--- Problem details ---
Reproduce, from the lines below, exactly the stretch that begins at the line containing "the people to" and ends at the line containing "institutions of our", both included.

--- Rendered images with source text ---
□ □ □
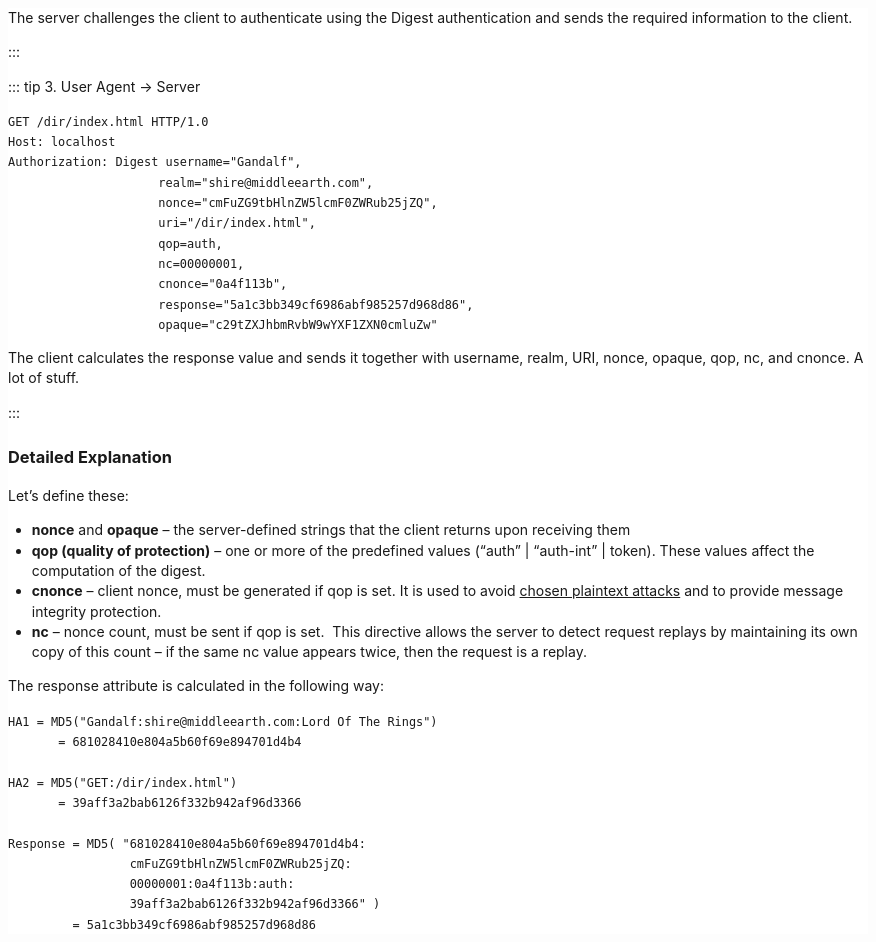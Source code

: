 The server challenges the client to authenticate using the Digest authentication and sends the required information to the client.

:::

::: tip 3. User Agent -> Server

```plaintext
GET /dir/index.html HTTP/1.0
Host: localhost
Authorization: Digest username="Gandalf",
                     realm="shire@middleearth.com",
                     nonce="cmFuZG9tbHlnZW5lcmF0ZWRub25jZQ",
                     uri="/dir/index.html",
                     qop=auth,
                     nc=00000001,
                     cnonce="0a4f113b",
                     response="5a1c3bb349cf6986abf985257d968d86",
                     opaque="c29tZXJhbmRvbW9wYXF1ZXN0cmluZw"
```

The client calculates the response value and sends it together with username, realm, URI, nonce, opaque, qop, nc, and cnonce. A lot of stuff.

:::

### Detailed Explanation

Let’s define these:

- **nonce** and **opaque** – the server-defined strings that the client returns upon receiving them
- **qop (quality of protection)** – one or more of the predefined values (“auth” | “auth-int” | token). These values affect the computation of the digest.
- **cnonce** – client nonce, must be generated if qop is set. It is used to avoid [<VPIcon icon="fa-brands fa-wikipedia-w"/>chosen plaintext attacks](https://en.wikipedia.org/wiki/Chosen-plaintext_attack) and to provide message integrity protection.
- **nc** – nonce count, must be sent if qop is set.  This directive allows the server to detect request replays by maintaining its own copy of this count – if the same nc value appears twice, then the request is a replay.

The response attribute is calculated in the following way:

```plaintext
HA1 = MD5("Gandalf:shire@middleearth.com:Lord Of The Rings")
       = 681028410e804a5b60f69e894701d4b4

HA2 = MD5("GET:/dir/index.html")
       = 39aff3a2bab6126f332b942af96d3366

Response = MD5( "681028410e804a5b60f69e894701d4b4:
                 cmFuZG9tbHlnZW5lcmF0ZWRub25jZQ:
                 00000001:0a4f113b:auth:
                 39aff3a2bab6126f332b942af96d3366" )
         = 5a1c3bb349cf6986abf985257d968d86
```
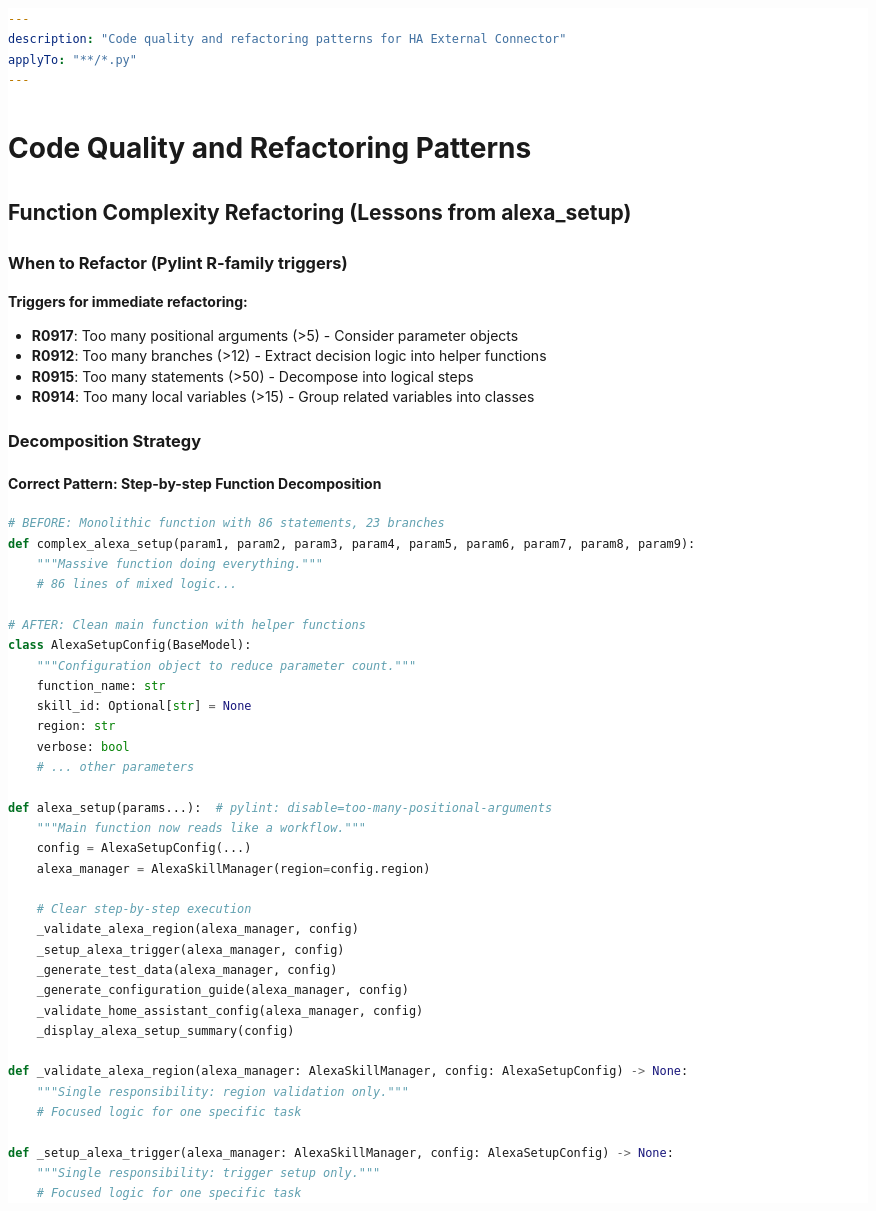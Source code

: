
 ```yaml
---
description: "Code quality and refactoring patterns for HA External Connector"
applyTo: "**/*.py"
---
```


# Code Quality and Refactoring Patterns

## Function Complexity Refactoring (Lessons from alexa_setup)

### When to Refactor (Pylint R-family triggers)

**Triggers for immediate refactoring:**

- **R0917**: Too many positional arguments (>5) - Consider parameter objects
- **R0912**: Too many branches (>12) - Extract decision logic into helper functions
- **R0915**: Too many statements (>50) - Decompose into logical steps
- **R0914**: Too many local variables (>15) - Group related variables into classes

### Decomposition Strategy

#### Correct Pattern: Step-by-step Function Decomposition

```python
# BEFORE: Monolithic function with 86 statements, 23 branches
def complex_alexa_setup(param1, param2, param3, param4, param5, param6, param7, param8, param9):
    """Massive function doing everything."""
    # 86 lines of mixed logic...

# AFTER: Clean main function with helper functions
class AlexaSetupConfig(BaseModel):
    """Configuration object to reduce parameter count."""
    function_name: str
    skill_id: Optional[str] = None
    region: str
    verbose: bool
    # ... other parameters

def alexa_setup(params...):  # pylint: disable=too-many-positional-arguments
    """Main function now reads like a workflow."""
    config = AlexaSetupConfig(...)
    alexa_manager = AlexaSkillManager(region=config.region)

    # Clear step-by-step execution
    _validate_alexa_region(alexa_manager, config)
    _setup_alexa_trigger(alexa_manager, config)
    _generate_test_data(alexa_manager, config)
    _generate_configuration_guide(alexa_manager, config)
    _validate_home_assistant_config(alexa_manager, config)
    _display_alexa_setup_summary(config)

def _validate_alexa_region(alexa_manager: AlexaSkillManager, config: AlexaSetupConfig) -> None:
    """Single responsibility: region validation only."""
    # Focused logic for one specific task

def _setup_alexa_trigger(alexa_manager: AlexaSkillManager, config: AlexaSetupConfig) -> None:
    """Single responsibility: trigger setup only."""
    # Focused logic for one specific task
```
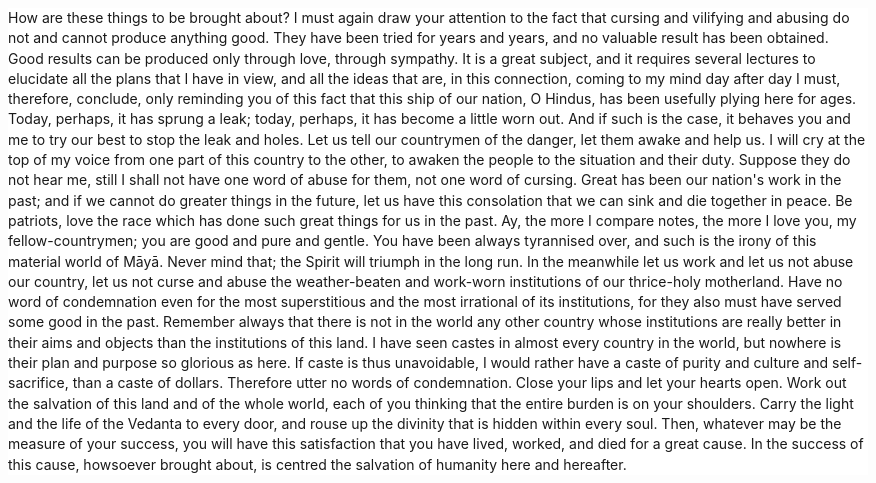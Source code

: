 How are these things to be brought about? I must again draw your
attention to the fact that cursing and vilifying and abusing do not and
cannot produce anything good. They have been tried for years and years,
and no valuable result has been obtained. Good results can be produced
only through love, through sympathy. It is a great subject, and it
requires several lectures to elucidate all the plans that I have in
view, and all the ideas that are, in this connection, coming to my mind
day after day I must, therefore, conclude, only reminding you of this
fact that this ship of our nation, O Hindus, has been usefully plying
here for ages. Today, perhaps, it has sprung a leak; today, perhaps, it
has become a little worn out. And if such is the case, it behaves you
and me to try our best to stop the leak and holes. Let us tell our
countrymen of the danger, let them awake and help us. I will cry at the
top of my voice from one part of this country to the other, to awaken
the people to the situation and their duty. Suppose they do not hear me,
still I shall not have one word of abuse for them, not one word of
cursing. Great has been our nation's work in the past; and if we cannot
do greater things in the future, let us have this consolation that we
can sink and die together in peace. Be patriots, love the race which has
done such great things for us in the past. Ay, the more I compare notes,
the more I love you, my fellow-countrymen; you are good and pure and
gentle. You have been always tyrannised over, and such is the irony of
this material world of Māyā. Never mind that; the Spirit will triumph in
the long run. In the meanwhile let us work and let us not abuse our
country, let us not curse and abuse the weather-beaten and work-worn
institutions of our thrice-holy motherland. Have no word of condemnation
even for the most superstitious and the most irrational of its
institutions, for they also must have served some good in the past.
Remember always that there is not in the world any other country whose
institutions are really better in their aims and objects than the
institutions of this land. I have seen castes in almost every country in
the world, but nowhere is their plan and purpose so glorious as here. If
caste is thus unavoidable, I would rather have a caste of purity and
culture and self-sacrifice, than a caste of dollars. Therefore utter no
words of condemnation. Close your lips and let your hearts open. Work
out the salvation of this land and of the whole world, each of you
thinking that the entire burden is on your shoulders. Carry the light
and the life of the Vedanta to every door, and rouse up the divinity
that is hidden within every soul. Then, whatever may be the measure of
your success, you will have this satisfaction that you have lived,
worked, and died for a great cause. In the success of this cause,
howsoever brought about, is centred the salvation of humanity here and
hereafter.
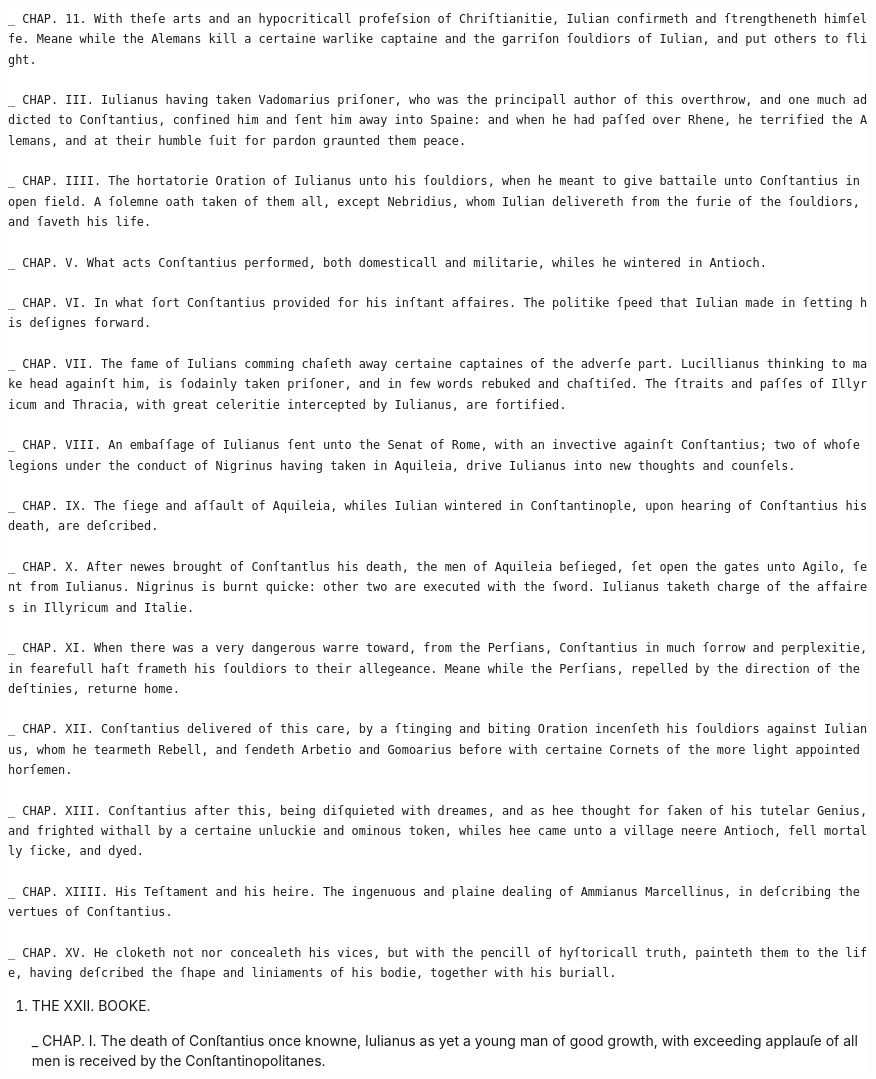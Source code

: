     _ CHAP. 11. With theſe arts and an hypocriticall profeſsion of Chriſtianitie, Iulian confirmeth and ſtrengtheneth himſelfe. Meane while the Alemans kill a certaine warlike captaine and the garriſon ſouldiors of Iulian, and put others to flight.

    _ CHAP. III. Iulianus having taken Vadomarius priſoner, who was the principall author of this overthrow, and one much addicted to Conſtantius, confined him and ſent him away into Spaine: and when he had paſſed over Rhene, he terrified the Alemans, and at their humble ſuit for pardon graunted them peace.

    _ CHAP. IIII. The hortatorie Oration of Iulianus unto his ſouldiors, when he meant to give battaile unto Conſtantius in open field. A ſolemne oath taken of them all, except Nebridius, whom Iulian delivereth from the furie of the ſouldiors, and ſaveth his life.

    _ CHAP. V. What acts Conſtantius performed, both domesticall and militarie, whiles he wintered in Antioch.

    _ CHAP. VI. In what ſort Conſtantius provided for his inſtant affaires. The politike ſpeed that Iulian made in ſetting his deſignes forward.

    _ CHAP. VII. The fame of Iulians comming chaſeth away certaine captaines of the adverſe part. Lucillianus thinking to make head againſt him, is ſodainly taken priſoner, and in few words rebuked and chaſtiſed. The ſtraits and paſſes of Illyricum and Thracia, with great celeritie intercepted by Iulianus, are fortified.

    _ CHAP. VIII. An embaſſage of Iulianus ſent unto the Senat of Rome, with an invective againſt Conſtantius; two of whoſe legions under the conduct of Nigrinus having taken in Aquileia, drive Iulianus into new thoughts and counſels.

    _ CHAP. IX. The ſiege and aſſault of Aquileia, whiles Iulian wintered in Conſtantinople, upon hearing of Conſtantius his death, are deſcribed.

    _ CHAP. X. After newes brought of Conſtantlus his death, the men of Aquileia beſieged, ſet open the gates unto Agilo, ſent from Iulianus. Nigrinus is burnt quicke: other two are executed with the ſword. Iulianus taketh charge of the affaires in Illyricum and Italie.

    _ CHAP. XI. When there was a very dangerous warre toward, from the Perſians, Conſtantius in much ſorrow and perplexitie, in fearefull haſt frameth his ſouldiors to their allegeance. Meane while the Perſians, repelled by the direction of the deſtinies, returne home.

    _ CHAP. XII. Conſtantius delivered of this care, by a ſtinging and biting Oration incenſeth his ſouldiors against Iulianus, whom he tearmeth Rebell, and ſendeth Arbetio and Gomoarius before with certaine Cornets of the more light appointed horſemen.

    _ CHAP. XIII. Conſtantius after this, being diſquieted with dreames, and as hee thought for ſaken of his tutelar Genius, and frighted withall by a certaine unluckie and ominous token, whiles hee came unto a village neere Antioch, fell mortally ſicke, and dyed.

    _ CHAP. XIIII. His Teſtament and his heire. The ingenuous and plaine dealing of Ammianus Marcellinus, in deſcribing the vertues of Conſtantius.

    _ CHAP. XV. He cloketh not nor concealeth his vices, but with the pencill of hyſtoricall truth, painteth them to the life, having deſcribed the ſhape and liniaments of his bodie, together with his buriall.

1. THE XXII. BOOKE.

    _ CHAP. I. The death of Conſtantius once knowne, Iulianus as yet a young man of good growth, with exceeding applauſe of all men is received by the Conſtantinopolitanes.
□ □ □
--- Response to this task ---
the people to the situation and their duty. Suppose they do not hear me,
still I shall not have one word of abuse for them, not one word of
cursing. Great has been our nation's work in the past; and if we cannot
do greater things in the future, let us have this consolation that we
can sink and die together in peace. Be patriots, love the race which has
done such great things for us in the past. Ay, the more I compare notes,
the more I love you, my fellow-countrymen; you are good and pure and
gentle. You have been always tyrannised over, and such is the irony of
this material world of Māyā. Never mind that; the Spirit will triumph in
the long run. In the meanwhile let us work and let us not abuse our
country, let us not curse and abuse the weather-beaten and work-worn
institutions of our thrice-holy motherland. Have no word of condemnation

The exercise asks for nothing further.